◆ Source texts of formatted documents:
+ + + +

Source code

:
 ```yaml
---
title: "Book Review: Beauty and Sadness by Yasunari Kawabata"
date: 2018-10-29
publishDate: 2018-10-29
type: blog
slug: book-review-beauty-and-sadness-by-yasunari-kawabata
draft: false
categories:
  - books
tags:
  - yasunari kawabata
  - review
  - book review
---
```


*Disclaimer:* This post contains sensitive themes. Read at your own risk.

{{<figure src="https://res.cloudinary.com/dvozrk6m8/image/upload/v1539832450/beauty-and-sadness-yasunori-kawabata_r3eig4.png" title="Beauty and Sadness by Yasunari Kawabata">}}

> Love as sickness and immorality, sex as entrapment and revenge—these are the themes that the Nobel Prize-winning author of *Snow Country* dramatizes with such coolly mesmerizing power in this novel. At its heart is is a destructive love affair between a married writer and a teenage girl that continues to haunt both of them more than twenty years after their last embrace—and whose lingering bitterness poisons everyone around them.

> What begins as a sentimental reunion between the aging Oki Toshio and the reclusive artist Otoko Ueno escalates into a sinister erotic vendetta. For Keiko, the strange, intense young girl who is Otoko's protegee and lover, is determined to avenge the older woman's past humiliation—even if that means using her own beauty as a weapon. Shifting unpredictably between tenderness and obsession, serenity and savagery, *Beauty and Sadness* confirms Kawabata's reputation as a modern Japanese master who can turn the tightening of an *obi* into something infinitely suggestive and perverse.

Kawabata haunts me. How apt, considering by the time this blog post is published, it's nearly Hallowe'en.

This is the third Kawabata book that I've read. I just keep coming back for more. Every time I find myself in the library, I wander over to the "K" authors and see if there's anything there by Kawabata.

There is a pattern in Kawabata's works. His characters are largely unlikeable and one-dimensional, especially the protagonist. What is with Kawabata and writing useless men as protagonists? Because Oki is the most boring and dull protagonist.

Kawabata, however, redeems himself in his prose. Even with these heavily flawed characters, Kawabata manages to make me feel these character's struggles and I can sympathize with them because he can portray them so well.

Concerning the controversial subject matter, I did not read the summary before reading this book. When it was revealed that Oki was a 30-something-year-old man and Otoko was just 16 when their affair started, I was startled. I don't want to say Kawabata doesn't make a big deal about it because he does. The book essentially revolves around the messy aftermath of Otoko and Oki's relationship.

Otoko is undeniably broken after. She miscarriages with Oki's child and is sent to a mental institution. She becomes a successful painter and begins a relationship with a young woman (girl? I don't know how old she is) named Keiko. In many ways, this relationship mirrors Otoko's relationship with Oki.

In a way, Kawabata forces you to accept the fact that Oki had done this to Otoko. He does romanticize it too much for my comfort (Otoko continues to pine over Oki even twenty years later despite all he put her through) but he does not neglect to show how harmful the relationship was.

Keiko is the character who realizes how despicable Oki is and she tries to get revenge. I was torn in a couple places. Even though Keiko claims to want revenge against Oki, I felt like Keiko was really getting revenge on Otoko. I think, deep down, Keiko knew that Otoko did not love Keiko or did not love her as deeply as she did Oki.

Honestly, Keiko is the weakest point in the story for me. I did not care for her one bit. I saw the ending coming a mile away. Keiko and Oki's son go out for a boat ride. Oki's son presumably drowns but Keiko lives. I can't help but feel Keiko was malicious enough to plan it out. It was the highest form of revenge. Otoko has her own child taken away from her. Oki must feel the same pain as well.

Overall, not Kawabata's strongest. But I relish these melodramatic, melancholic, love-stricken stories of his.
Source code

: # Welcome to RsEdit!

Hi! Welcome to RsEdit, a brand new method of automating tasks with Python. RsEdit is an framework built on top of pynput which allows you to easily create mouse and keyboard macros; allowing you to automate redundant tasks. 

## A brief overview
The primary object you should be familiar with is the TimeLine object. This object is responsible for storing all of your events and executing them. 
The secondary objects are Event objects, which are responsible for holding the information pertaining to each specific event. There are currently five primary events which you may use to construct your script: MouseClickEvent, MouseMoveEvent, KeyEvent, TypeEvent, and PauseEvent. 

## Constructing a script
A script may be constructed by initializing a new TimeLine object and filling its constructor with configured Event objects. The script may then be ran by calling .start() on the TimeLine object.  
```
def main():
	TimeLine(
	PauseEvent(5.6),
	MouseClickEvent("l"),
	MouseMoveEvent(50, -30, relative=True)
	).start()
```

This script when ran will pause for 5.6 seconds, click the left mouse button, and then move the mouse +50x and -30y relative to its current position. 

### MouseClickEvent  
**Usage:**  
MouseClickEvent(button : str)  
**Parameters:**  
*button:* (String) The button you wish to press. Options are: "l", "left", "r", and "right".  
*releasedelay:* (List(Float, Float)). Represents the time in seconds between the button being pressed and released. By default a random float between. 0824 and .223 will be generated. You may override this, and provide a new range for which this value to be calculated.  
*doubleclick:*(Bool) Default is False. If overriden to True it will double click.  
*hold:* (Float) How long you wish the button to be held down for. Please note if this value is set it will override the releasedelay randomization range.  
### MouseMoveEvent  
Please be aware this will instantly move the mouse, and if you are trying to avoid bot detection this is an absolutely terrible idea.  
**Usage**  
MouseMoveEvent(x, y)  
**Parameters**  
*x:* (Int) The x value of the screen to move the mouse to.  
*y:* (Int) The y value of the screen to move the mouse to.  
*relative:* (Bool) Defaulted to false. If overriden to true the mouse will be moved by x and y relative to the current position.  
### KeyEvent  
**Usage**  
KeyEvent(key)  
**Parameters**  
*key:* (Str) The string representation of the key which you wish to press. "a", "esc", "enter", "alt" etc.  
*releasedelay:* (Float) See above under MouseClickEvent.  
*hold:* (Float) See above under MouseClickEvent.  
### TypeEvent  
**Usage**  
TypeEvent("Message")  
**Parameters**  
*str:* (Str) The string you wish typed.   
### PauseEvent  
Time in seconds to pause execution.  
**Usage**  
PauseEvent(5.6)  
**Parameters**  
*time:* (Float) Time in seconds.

+ + + +

◆ Problem description: Restate each line of the records above without any deviation.

◆ Reply to the task:
Source code

:
 ```yaml
---
title: "Book Review: Beauty and Sadness by Yasunari Kawabata"
date: 2018-10-29
publishDate: 2018-10-29
type: blog
slug: book-review-beauty-and-sadness-by-yasunari-kawabata
draft: false
categories:
  - books
tags:
  - yasunari kawabata
  - review
  - book review
---
```


*Disclaimer:* This post contains sensitive themes. Read at your own risk.

{{<figure src="https://res.cloudinary.com/dvozrk6m8/image/upload/v1539832450/beauty-and-sadness-yasunori-kawabata_r3eig4.png" title="Beauty and Sadness by Yasunari Kawabata">}}

> Love as sickness and immorality, sex as entrapment and revenge—these are the themes that the Nobel Prize-winning author of *Snow Country* dramatizes with such coolly mesmerizing power in this novel. At its heart is is a destructive love affair between a married writer and a teenage girl that continues to haunt both of them more than twenty years after their last embrace—and whose lingering bitterness poisons everyone around them.

> What begins as a sentimental reunion between the aging Oki Toshio and the reclusive artist Otoko Ueno escalates into a sinister erotic vendetta. For Keiko, the strange, intense young girl who is Otoko's protegee and lover, is determined to avenge the older woman's past humiliation—even if that means using her own beauty as a weapon. Shifting unpredictably between tenderness and obsession, serenity and savagery, *Beauty and Sadness* confirms Kawabata's reputation as a modern Japanese master who can turn the tightening of an *obi* into something infinitely suggestive and perverse.

Kawabata haunts me. How apt, considering by the time this blog post is published, it's nearly Hallowe'en.

This is the third Kawabata book that I've read. I just keep coming back for more. Every time I find myself in the library, I wander over to the "K" authors and see if there's anything there by Kawabata.

There is a pattern in Kawabata's works. His characters are largely unlikeable and one-dimensional, especially the protagonist. What is with Kawabata and writing useless men as protagonists? Because Oki is the most boring and dull protagonist.

Kawabata, however, redeems himself in his prose. Even with these heavily flawed characters, Kawabata manages to make me feel these character's struggles and I can sympathize with them because he can portray them so well.

Concerning the controversial subject matter, I did not read the summary before reading this book. When it was revealed that Oki was a 30-something-year-old man and Otoko was just 16 when their affair started, I was startled. I don't want to say Kawabata doesn't make a big deal about it because he does. The book essentially revolves around the messy aftermath of Otoko and Oki's relationship.

Otoko is undeniably broken after. She miscarriages with Oki's child and is sent to a mental institution. She becomes a successful painter and begins a relationship with a young woman (girl? I don't know how old she is) named Keiko. In many ways, this relationship mirrors Otoko's relationship with Oki.

In a way, Kawabata forces you to accept the fact that Oki had done this to Otoko. He does romanticize it too much for my comfort (Otoko continues to pine over Oki even twenty years later despite all he put her through) but he does not neglect to show how harmful the relationship was.

Keiko is the character who realizes how despicable Oki is and she tries to get revenge. I was torn in a couple places. Even though Keiko claims to want revenge against Oki, I felt like Keiko was really getting revenge on Otoko. I think, deep down, Keiko knew that Otoko did not love Keiko or did not love her as deeply as she did Oki.

Honestly, Keiko is the weakest point in the story for me. I did not care for her one bit. I saw the ending coming a mile away. Keiko and Oki's son go out for a boat ride. Oki's son presumably drowns but Keiko lives. I can't help but feel Keiko was malicious enough to plan it out. It was the highest form of revenge. Otoko has her own child taken away from her. Oki must feel the same pain as well.

Overall, not Kawabata's strongest. But I relish these melodramatic, melancholic, love-stricken stories of his.
Source code

: # Welcome to RsEdit!

Hi! Welcome to RsEdit, a brand new method of automating tasks with Python. RsEdit is an framework built on top of pynput which allows you to easily create mouse and keyboard macros; allowing you to automate redundant tasks. 

## A brief overview
The primary object you should be familiar with is the TimeLine object. This object is responsible for storing all of your events and executing them. 
The secondary objects are Event objects, which are responsible for holding the information pertaining to each specific event. There are currently five primary events which you may use to construct your script: MouseClickEvent, MouseMoveEvent, KeyEvent, TypeEvent, and PauseEvent. 

## Constructing a script
A script may be constructed by initializing a new TimeLine object and filling its constructor with configured Event objects. The script may then be ran by calling .start() on the TimeLine object.  
```
def main():
	TimeLine(
	PauseEvent(5.6),
	MouseClickEvent("l"),
	MouseMoveEvent(50, -30, relative=True)
	).start()
```

This script when ran will pause for 5.6 seconds, click the left mouse button, and then move the mouse +50x and -30y relative to its current position. 

### MouseClickEvent  
**Usage:**  
MouseClickEvent(button : str)  
**Parameters:**  
*button:* (String) The button you wish to press. Options are: "l", "left", "r", and "right".  
*releasedelay:* (List(Float, Float)). Represents the time in seconds between the button being pressed and released. By default a random float between. 0824 and .223 will be generated. You may override this, and provide a new range for which this value to be calculated.  
*doubleclick:*(Bool) Default is False. If overriden to True it will double click.  
*hold:* (Float) How long you wish the button to be held down for. Please note if this value is set it will override the releasedelay randomization range.  
### MouseMoveEvent  
Please be aware this will instantly move the mouse, and if you are trying to avoid bot detection this is an absolutely terrible idea.  
**Usage**  
MouseMoveEvent(x, y)  
**Parameters**  
*x:* (Int) The x value of the screen to move the mouse to.  
*y:* (Int) The y value of the screen to move the mouse to.  
*relative:* (Bool) Defaulted to false. If overriden to true the mouse will be moved by x and y relative to the current position.  
### KeyEvent  
**Usage**  
KeyEvent(key)  
**Parameters**  
*key:* (Str) The string representation of the key which you wish to press. "a", "esc", "enter", "alt" etc.  
*releasedelay:* (Float) See above under MouseClickEvent.  
*hold:* (Float) See above under MouseClickEvent.  
### TypeEvent  
**Usage**  
TypeEvent("Message")  
**Parameters**  
*str:* (Str) The string you wish typed.   
### PauseEvent  
Time in seconds to pause execution.  
**Usage**  
PauseEvent(5.6)  
**Parameters**  
*time:* (Float) Time in seconds.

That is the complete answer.